If you use quotation marks or backslashes to prevent the creation of words, the array will support a given set of words:
$ foo=( 'elementa bc' 'def' ) $ echo "${#foo[@]}" 2
The main difference between arrays and positional parameters:
- Positional parameters are not sparse. If
$12 installed, you can be sure that $11 also installed. (It can be set to an empty string, but $# will not be less than 12.) If "${arr[12]}" , there is no guarantee that "${arr[11]}" set, and the array length can be as small as 1. - The zero element of an array is uniquely the zero element of this array. In positional parameters, the null element is not the first argument, but the name of the shell or shell script.
- In
shift you need to slice and reassign it, for example arr=( "${arr[@]:1}" ) . You can also do unset arr[0] , but that will do the first element at index 1. - Arrays can be implicitly divided between shell functions as global, but you must explicitly pass the positional parameters of the shell function to see them.
It is often convenient to use pathname extensions to create arrays of file names:
$ dirs=( */ )
Teams
Teams are key, but they are also covered in more depth than I can in the manual. Read the SHELL GRAMMAR section. Various teams:
- Simple commands (e.g.
$ startx ) - Pipelines (e.g.
$ yes | make config ) (lol) - Lists (e.g.
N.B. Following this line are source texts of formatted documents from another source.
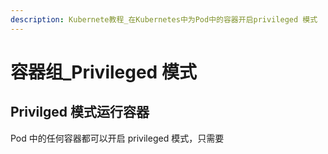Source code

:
 ```yaml
---
description: Kubernete教程_在Kubernetes中为Pod中的容器开启privileged 模式
---
```


# 容器组_Privileged 模式


## Privilged 模式运行容器

Pod 中的任何容器都可以开启 privileged 模式，只需要

<!-- Any container in a Pod can enable privileged mode, using the privileged flag on the security context of the container spec. This is useful for containers that want to use Linux capabilities like manipulating the network stack and accessing devices. Processes within the container get almost the same privileges that are available to processes outside a container. With privileged mode, it should be easier to write network and volume plugins as separate Pods that don’t need to be compiled into the kubelet. -->
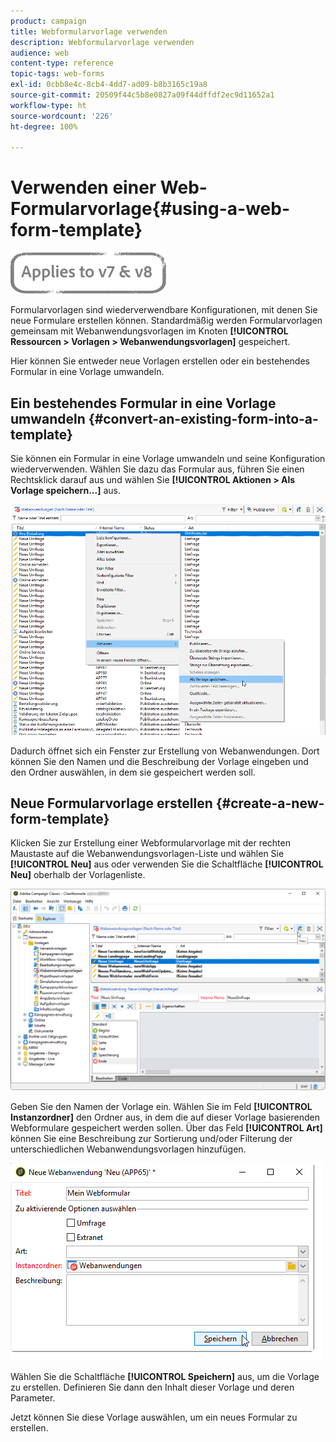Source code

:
 ```yaml
---
product: campaign
title: Webformularvorlage verwenden
description: Webformularvorlage verwenden
audience: web
content-type: reference
topic-tags: web-forms
exl-id: 0cbb8e4c-8cb4-4dd7-ad09-b8b3165c19a8
source-git-commit: 20509f44c5b8e0827a09f44dffdf2ec9d11652a1
workflow-type: ht
source-wordcount: '226'
ht-degree: 100%

---
```


# Verwenden einer Web-Formularvorlage{#using-a-web-form-template}

![](../../assets/common.svg)

Formularvorlagen sind wiederverwendbare Konfigurationen, mit denen Sie neue Formulare erstellen können. Standardmäßig werden Formularvorlagen gemeinsam mit Webanwendungsvorlagen im Knoten **[!UICONTROL Ressourcen > Vorlagen > Webanwendungsvorlagen]** gespeichert.

Hier können Sie entweder neue Vorlagen erstellen oder ein bestehendes Formular in eine Vorlage umwandeln.

## Ein bestehendes Formular in eine Vorlage umwandeln {#convert-an-existing-form-into-a-template}

Sie können ein Formular in eine Vorlage umwandeln und seine Konfiguration wiederverwenden. Wählen Sie dazu das Formular aus, führen Sie einen Rechtsklick darauf aus und wählen Sie **[!UICONTROL Aktionen > Als Vorlage speichern...]** aus.

![](assets/s_ncs_admin_survey_saveastemplate.png)

Dadurch öffnet sich ein Fenster zur Erstellung von Webanwendungen. Dort können Sie den Namen und die Beschreibung der Vorlage eingeben und den Ordner auswählen, in dem sie gespeichert werden soll.

## Neue Formularvorlage erstellen {#create-a-new-form-template}

Klicken Sie zur Erstellung einer Webformularvorlage mit der rechten Maustaste auf die Webanwendungsvorlagen-Liste und wählen Sie **[!UICONTROL Neu]** aus oder verwenden Sie die Schaltfläche **[!UICONTROL Neu]** oberhalb der Vorlagenliste.

![](assets/s_ncs_admin_survey_createtemplate.png)

Geben Sie den Namen der Vorlage ein. Wählen Sie im Feld **[!UICONTROL Instanzordner]** den Ordner aus, in dem die auf dieser Vorlage basierenden Webformulare gespeichert werden sollen. Über das Feld **[!UICONTROL Art]** können Sie eine Beschreibung zur Sortierung und/oder Filterung der unterschiedlichen Webanwendungsvorlagen hinzufügen.

![](assets/s_ncs_admin_survey_createtemplate_details.png)

Wählen Sie die Schaltfläche **[!UICONTROL Speichern]** aus, um die Vorlage zu erstellen. Definieren Sie dann den Inhalt dieser Vorlage und deren Parameter.

Jetzt können Sie diese Vorlage auswählen, um ein neues Formular zu erstellen.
$ grep -qF foo file && sed 's/foo/bar/' file > newfile ) - Compound commands (e.g.
$ ( cd -P /var/www/webroot && echo "webroot is $PWD" ) ) - Co-processes (complex, without example)
- Functions (Named compound command that can be thought of as a simple command)
Execution model
Of course, the execution model includes a bunch and a stack. It is endemic to all UNIX programs. bash also has a call stack for shell functions, visible through a nested use of the built-in caller .
Literature:
Please comment if you want me to expand further in a certain direction.